I'd be surprised if the paper equivalent of cold-calling led to a full-time position. In the age of open searches, standard operating procedure is for colleges with tenure-track openings to advertise those in a few generally accepted venues, and for applicants to answer those. Yes, the folks who address job hunting in the corporate world love to talk about networking and elevator pitches and the rest, but academia is still its own world in some ways. Network at will, but actually respond to published ads.
(My favorite job-hunting disconnect is when I read that corporate HR departments will only spend ten seconds or so scanning an application for a few keywords. Can you imagine? Academic search committees tend to veer to the other extreme, which I think reflects a combination of habit, a scarcity of positions, and a surfeit of applicants. When a department only gets to hire once every five or ten years, it isn't going to resort to skimming.)
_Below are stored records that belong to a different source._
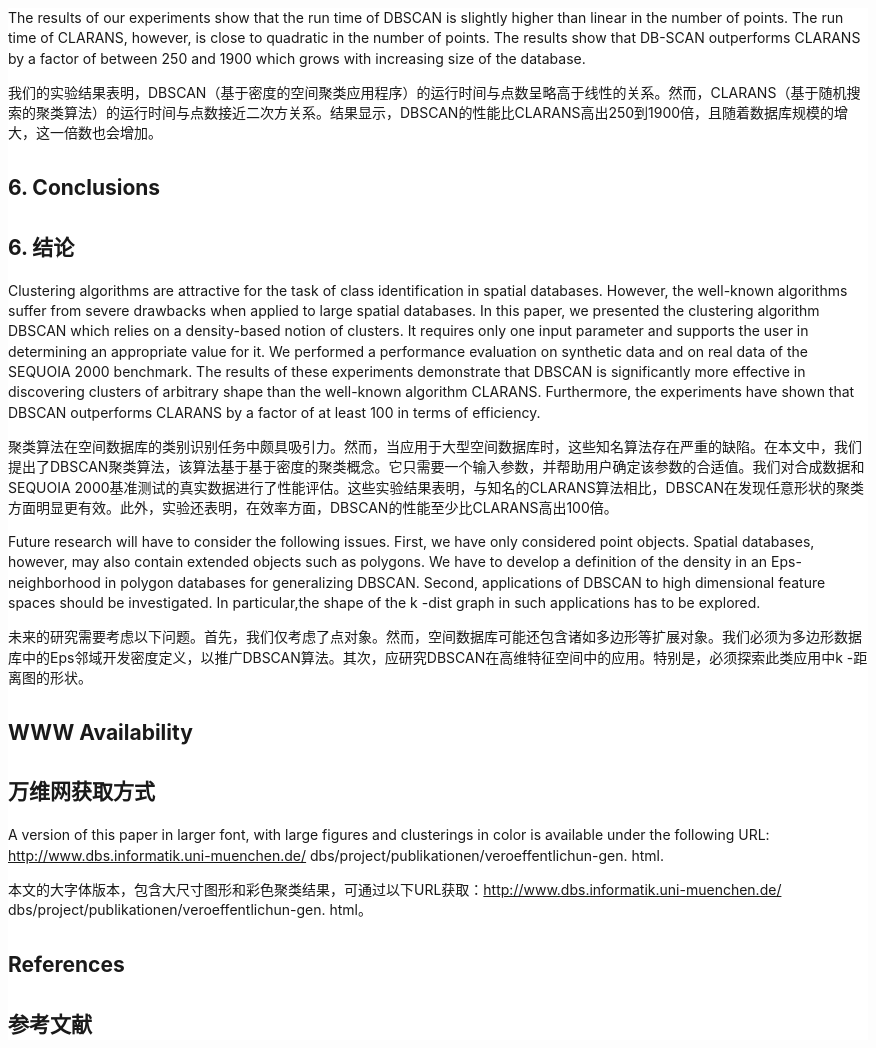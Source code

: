 The results of our experiments show that the run time of DBSCAN is slightly higher than linear in the number of points. The run time of CLARANS, however, is close to quadratic in the number of points. The results show that DB-SCAN outperforms CLARANS by a factor of between 250 and 1900 which grows with increasing size of the database.

我们的实验结果表明，DBSCAN（基于密度的空间聚类应用程序）的运行时间与点数呈略高于线性的关系。然而，CLARANS（基于随机搜索的聚类算法）的运行时间与点数接近二次方关系。结果显示，DBSCAN的性能比CLARANS高出250到1900倍，且随着数据库规模的增大，这一倍数也会增加。



## 6. Conclusions

## 6. 结论

Clustering algorithms are attractive for the task of class identification in spatial databases. However, the well-known algorithms suffer from severe drawbacks when applied to large spatial databases. In this paper, we presented the clustering algorithm DBSCAN which relies on a density-based notion of clusters. It requires only one input parameter and supports the user in determining an appropriate value for it. We performed a performance evaluation on synthetic data and on real data of the SEQUOIA 2000 benchmark. The results of these experiments demonstrate that DBSCAN is significantly more effective in discovering clusters of arbitrary shape than the well-known algorithm CLARANS. Furthermore, the experiments have shown that DBSCAN outperforms CLARANS by a factor of at least 100 in terms of efficiency.

聚类算法在空间数据库的类别识别任务中颇具吸引力。然而，当应用于大型空间数据库时，这些知名算法存在严重的缺陷。在本文中，我们提出了DBSCAN聚类算法，该算法基于基于密度的聚类概念。它只需要一个输入参数，并帮助用户确定该参数的合适值。我们对合成数据和SEQUOIA 2000基准测试的真实数据进行了性能评估。这些实验结果表明，与知名的CLARANS算法相比，DBSCAN在发现任意形状的聚类方面明显更有效。此外，实验还表明，在效率方面，DBSCAN的性能至少比CLARANS高出100倍。

Future research will have to consider the following issues. First, we have only considered point objects. Spatial databases, however, may also contain extended objects such as polygons. We have to develop a definition of the density in an Eps-neighborhood in polygon databases for generalizing DBSCAN. Second, applications of DBSCAN to high dimensional feature spaces should be investigated. In particular,the shape of the k -dist graph in such applications has to be explored.

未来的研究需要考虑以下问题。首先，我们仅考虑了点对象。然而，空间数据库可能还包含诸如多边形等扩展对象。我们必须为多边形数据库中的Eps邻域开发密度定义，以推广DBSCAN算法。其次，应研究DBSCAN在高维特征空间中的应用。特别是，必须探索此类应用中k -距离图的形状。

## WWW Availability

## 万维网获取方式

A version of this paper in larger font, with large figures and clusterings in color is available under the following URL: http://www.dbs.informatik.uni-muenchen.de/ dbs/project/publikationen/veroeffentlichun-gen. html.

本文的大字体版本，包含大尺寸图形和彩色聚类结果，可通过以下URL获取：http://www.dbs.informatik.uni-muenchen.de/ dbs/project/publikationen/veroeffentlichun-gen. html。

## References

## 参考文献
If you haven't let the cat out of the bag yet, I would go to some length to hide your place-bound status. If your current college thinks that it can keep you on the cheap since you have nowhere else to go, it probably will. That's a cold truth, but it's a truth nonetheless. And certainly don't bring it up elsewhere.
My general advice to folks mulling an academic career in an evergreen discipline is: don't. But since you've already cast your lot, good luck.
Wise and worldly readers – your thoughts?